-->

Putusan Non Excutable (Putusan yang tidak dapat diekseskusi) dalam Praktek

putusan yang tidak dapat dieksekusi

Putusan 
non excutabel adalah putusan yang tidak dapat dieksekusi / tidak dapat dilaksanakan secara sempurna. Eksekusi /pelaksanaan putusan pada asasnya adalah melaksanakan isi putusan yang telah berkekuatan hukum tetap yang disebabkan karena salah satu pihak tidak mau melaksanakan putusan secara sukarela.

Beberapa kasus ekseskusi tidak dapat dilaksankan diakibatkan karena faktor-faktor yang sifatnya riil terjadi dan ditemukan dalam proses eksekusi seperti keadaan-keadaan riil yang terjadi sebelum/setelah proses pengajuan ekseskusi yang mengakibatkan tidak dapatnya barang dieksekusi. selain itu ada pula sebab lain tidak dapatnya sebuah putusan dieksekusi yang sifatnya formil seperti kesalahan redaksional terutama terkait identitas objek sengketa, dan juga kekeliruan amar putusan yang tidak mengandung unsur penghukuman (putusan tidak bersifat condemnatoir) hal mana secara asasnya tentu tidak bisa dilaksanakan karena tidak adanya unsur perintah. 

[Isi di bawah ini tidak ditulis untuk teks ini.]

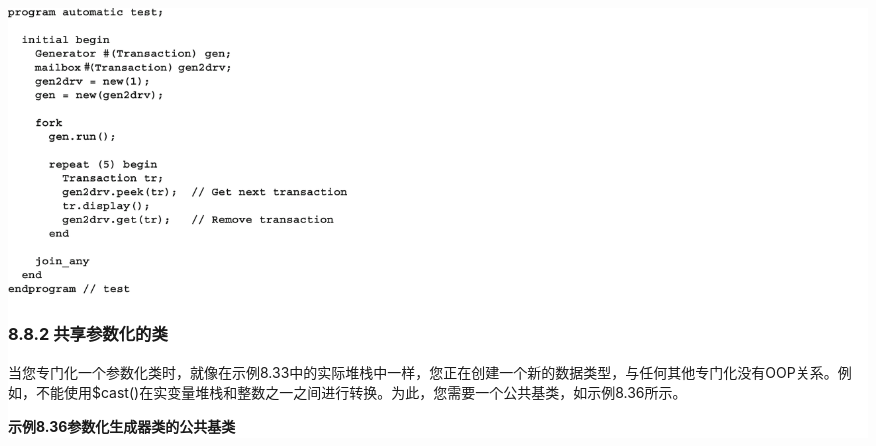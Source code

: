 <img src="..\media\ch8_image42.png" style="width:3.53217in;height:2.98281in" />

### 8.8.2 共享参数化的类

当您专门化一个参数化类时，就像在示例8.33中的实际堆栈中一样，您正在创建一个新的数据类型，与任何其他专门化没有OOP关系。例如，不能使用$cast()在实变量堆栈和整数之一之间进行转换。为此，您需要一个公共基类，如示例8.36所示。

**示例8.36参数化生成器类的公共基类**

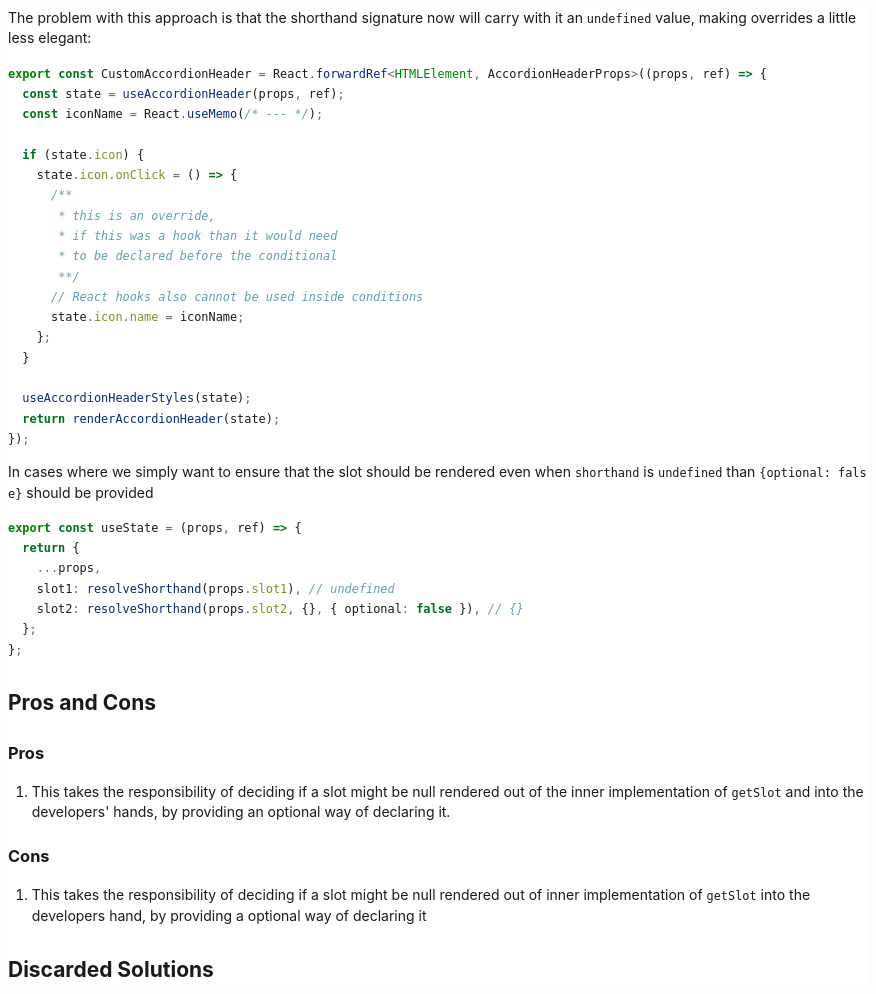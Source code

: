 The problem with this approach is that the shorthand signature now will carry with it an `undefined` value, making overrides a little less elegant:

```ts
export const CustomAccordionHeader = React.forwardRef<HTMLElement, AccordionHeaderProps>((props, ref) => {
  const state = useAccordionHeader(props, ref);
  const iconName = React.useMemo(/* --- */);

  if (state.icon) {
    state.icon.onClick = () => {
      /**
       * this is an override,
       * if this was a hook than it would need
       * to be declared before the conditional
       **/
      // React hooks also cannot be used inside conditions
      state.icon.name = iconName;
    };
  }

  useAccordionHeaderStyles(state);
  return renderAccordionHeader(state);
});
```

In cases where we simply want to ensure that the slot should be rendered even when `shorthand` is `undefined` than `{optional: false}` should be provided

```ts
export const useState = (props, ref) => {
  return {
    ...props,
    slot1: resolveShorthand(props.slot1), // undefined
    slot2: resolveShorthand(props.slot2, {}, { optional: false }), // {}
  };
};
```

## Pros and Cons

### Pros

1. This takes the responsibility of deciding if a slot might be null rendered out of the inner implementation of `getSlot` and into the developers' hands, by providing an optional way of declaring it.

### Cons

1. This takes the responsibility of deciding if a slot might be null rendered out of inner implementation of `getSlot` into the developers hand, by providing a optional way of declaring it

[empty elements]: https://developer.mozilla.org/en-US/docs/Glossary/Empty_element
[empty element]: https://developer.mozilla.org/en-US/docs/Glossary/Empty_element

## Discarded Solutions
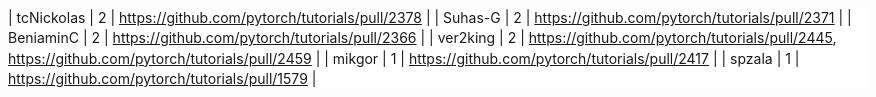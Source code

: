 | tcNickolas | 2 | https://github.com/pytorch/tutorials/pull/2378 | 
| Suhas-G | 2 | https://github.com/pytorch/tutorials/pull/2371 | 
| BeniaminC | 2 | https://github.com/pytorch/tutorials/pull/2366 | 
| ver2king | 2 | https://github.com/pytorch/tutorials/pull/2445, https://github.com/pytorch/tutorials/pull/2459 | 
| mikgor | 1 | https://github.com/pytorch/tutorials/pull/2417 | 
| spzala | 1 | https://github.com/pytorch/tutorials/pull/1579 | 
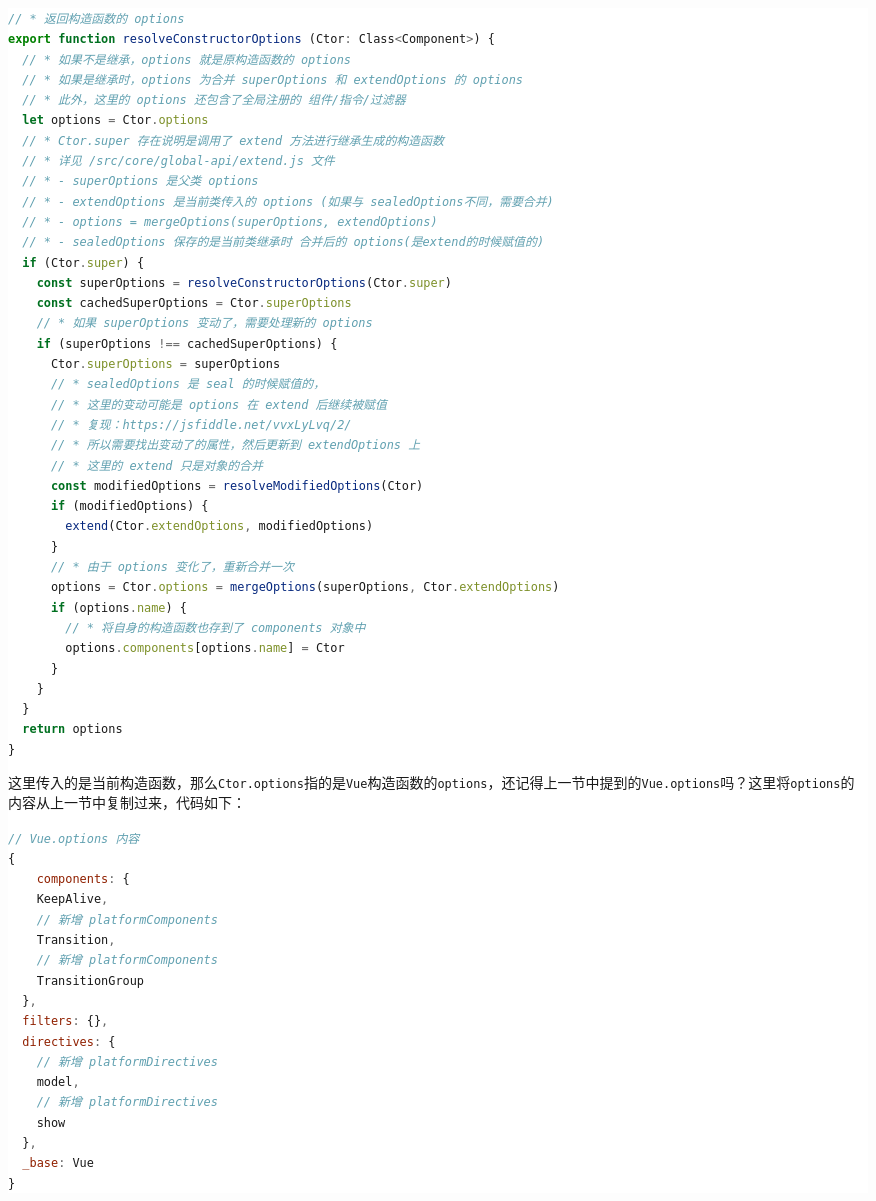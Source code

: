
 ```javascript
// * 返回构造函数的 options
export function resolveConstructorOptions (Ctor: Class<Component>) {
  // * 如果不是继承，options 就是原构造函数的 options
  // * 如果是继承时，options 为合并 superOptions 和 extendOptions 的 options
  // * 此外，这里的 options 还包含了全局注册的 组件/指令/过滤器
  let options = Ctor.options
  // * Ctor.super 存在说明是调用了 extend 方法进行继承生成的构造函数
  // * 详见 /src/core/global-api/extend.js 文件
  // * - superOptions 是父类 options
  // * - extendOptions 是当前类传入的 options (如果与 sealedOptions不同，需要合并)
  // * - options = mergeOptions(superOptions, extendOptions)
  // * - sealedOptions 保存的是当前类继承时 合并后的 options(是extend的时候赋值的)
  if (Ctor.super) {
    const superOptions = resolveConstructorOptions(Ctor.super)
    const cachedSuperOptions = Ctor.superOptions
    // * 如果 superOptions 变动了，需要处理新的 options
    if (superOptions !== cachedSuperOptions) {
      Ctor.superOptions = superOptions
      // * sealedOptions 是 seal 的时候赋值的，
      // * 这里的变动可能是 options 在 extend 后继续被赋值
      // * 复现：https://jsfiddle.net/vvxLyLvq/2/
      // * 所以需要找出变动了的属性，然后更新到 extendOptions 上
      // * 这里的 extend 只是对象的合并
      const modifiedOptions = resolveModifiedOptions(Ctor)
      if (modifiedOptions) {
        extend(Ctor.extendOptions, modifiedOptions)
      }
      // * 由于 options 变化了，重新合并一次
      options = Ctor.options = mergeOptions(superOptions, Ctor.extendOptions)
      if (options.name) {
        // * 将自身的构造函数也存到了 components 对象中
        options.components[options.name] = Ctor
      }
    }
  }
  return options
}
```

这里传入的是当前构造函数，那么`Ctor.options`指的是`Vue`构造函数的`options`，还记得上一节中提到的`Vue.options`吗？这里将`options`的内容从上一节中复制过来，代码如下：

```javascript
// Vue.options 内容
{
	components: {
  	KeepAlive,
    // 新增 platformComponents
    Transition,
    // 新增 platformComponents
    TransitionGroup
  },
  filters: {},
  directives: {
  	// 新增 platformDirectives
    model,
    // 新增 platformDirectives
    show
  },
  _base: Vue
}
```
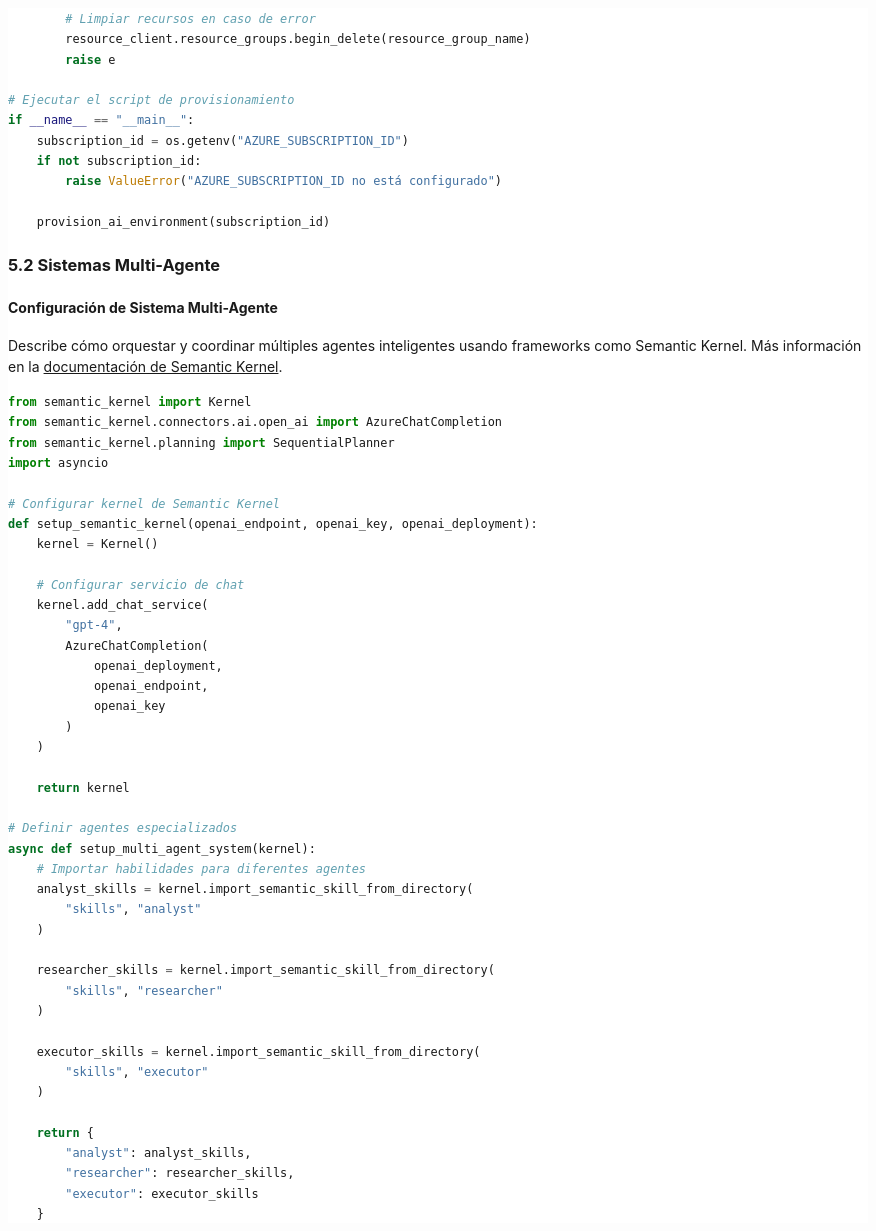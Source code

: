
 ```python
        # Limpiar recursos en caso de error
        resource_client.resource_groups.begin_delete(resource_group_name)
        raise e

# Ejecutar el script de provisionamiento
if __name__ == "__main__":
    subscription_id = os.getenv("AZURE_SUBSCRIPTION_ID")
    if not subscription_id:
        raise ValueError("AZURE_SUBSCRIPTION_ID no está configurado")

    provision_ai_environment(subscription_id)
```

### 5.2 Sistemas Multi-Agente

#### Configuración de Sistema Multi-Agente

Describe cómo orquestar y coordinar múltiples agentes inteligentes usando frameworks como Semantic Kernel. Más información en la [documentación de Semantic Kernel](https://learn.microsoft.com/semantic-kernel/).

```python
from semantic_kernel import Kernel
from semantic_kernel.connectors.ai.open_ai import AzureChatCompletion
from semantic_kernel.planning import SequentialPlanner
import asyncio

# Configurar kernel de Semantic Kernel
def setup_semantic_kernel(openai_endpoint, openai_key, openai_deployment):
    kernel = Kernel()

    # Configurar servicio de chat
    kernel.add_chat_service(
        "gpt-4",
        AzureChatCompletion(
            openai_deployment,
            openai_endpoint,
            openai_key
        )
    )

    return kernel

# Definir agentes especializados
async def setup_multi_agent_system(kernel):
    # Importar habilidades para diferentes agentes
    analyst_skills = kernel.import_semantic_skill_from_directory(
        "skills", "analyst"
    )

    researcher_skills = kernel.import_semantic_skill_from_directory(
        "skills", "researcher"
    )

    executor_skills = kernel.import_semantic_skill_from_directory(
        "skills", "executor"
    )

    return {
        "analyst": analyst_skills,
        "researcher": researcher_skills,
        "executor": executor_skills
    }

```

Secara praktis upaya hukum yang bisa dilakukan adalah dengan mengajukan gugatan baru yang bisa diajukan sebelum diajukannya ekseskusi maupun ketika ekseskusi sudah berjalan yaitu setelah keluarnya penetapan ketua pengadilan tentang putusan yang tidak bisa dilaksanakan tersebut (putusan bersifat non excutable). 

Kadangkala tidak jelasnya amar putusan terjadi karena kelalaian hakim dalam pengetikan tetapi dapat  pula terjadi karena faktor proses pemeriksaan perkara yang tidak sempurna, misal dikabulkannya gugatan yang tidak jelas (obscur libel), dikabulkannya gugatan meskipun alat bukti kurang, dan lain sebagainya. Akan tetapi apapun itu dalam praktek seringkali hal-hal tersebut dapat begitu saja ditolerir dalam pemeriksaan gugatan perkara yang baru. Landasan pemeriksaan hanya didasarkan pada ada tidaknya relevansi gugatan dengan putusan terdahulu dimana karena tidak adanya aturan yang secara limitatif mengaturnya maka penilaian sepenuhnya diserahkan pada Majelis Hakim yang memeriksa.  sumber hukum yang sering dipakai yaitu dengan mendasarkan pada yurisprudensi dan fatwa Mahkamah Agung. Dan bisa dikatakan seringkali hal tersebut dianggap seolah-olah hanya hal yang sifatnya formalitas belaka, bersifat pelengkap, penyempurnaan dari putusan yang sebelumnya.

Hal-hal praktis yang mungkin bisa dicermati dan diperhatikan adalah bahwa kita harus jeli dengan setiap hal dalam perkara kita sehingga sebisa mungkin tidak memberikan peluang tidak terakomodirnya hal-hal yang sifatnya formalistis dalam putusan, seperti identitas objek sengketa, perintah pengosongan, penyerahan, ataupun permintaan untuk putusan dapat dilaksakanan terebih dahulu. 

Jika terpaksa kita harus mengajukan gugatan baru maka yang harus diingat bahwa kita harus memohon dapat dieksekusinya putusan terdahulu tersebut dengan perbaikan yang harus kita sebutkan, serta tidak lupa kita sertakan klausul putusan dapat dijalankan terlebih dahulu meskipun ada upaya hukum. 

Sepanjang terkait dan memiliki relevansi dengan pelaksanan putusan, maka hal-hal yang semula tidak termuat dalam putusan pun dapat kita masukkan dalam gugatan baru, karena tidak ada aturan yang secara khusus mengaturnya, hakim diberi kebebasan untuk menilai relevansi materi gugatan dengan pelaksanaan putusan terdahulu, jika memang ada relevansinya maka beralasan untuk dikabulkan.

Demikian sedikit pengalaman praktis yang mungkin bermanfaat.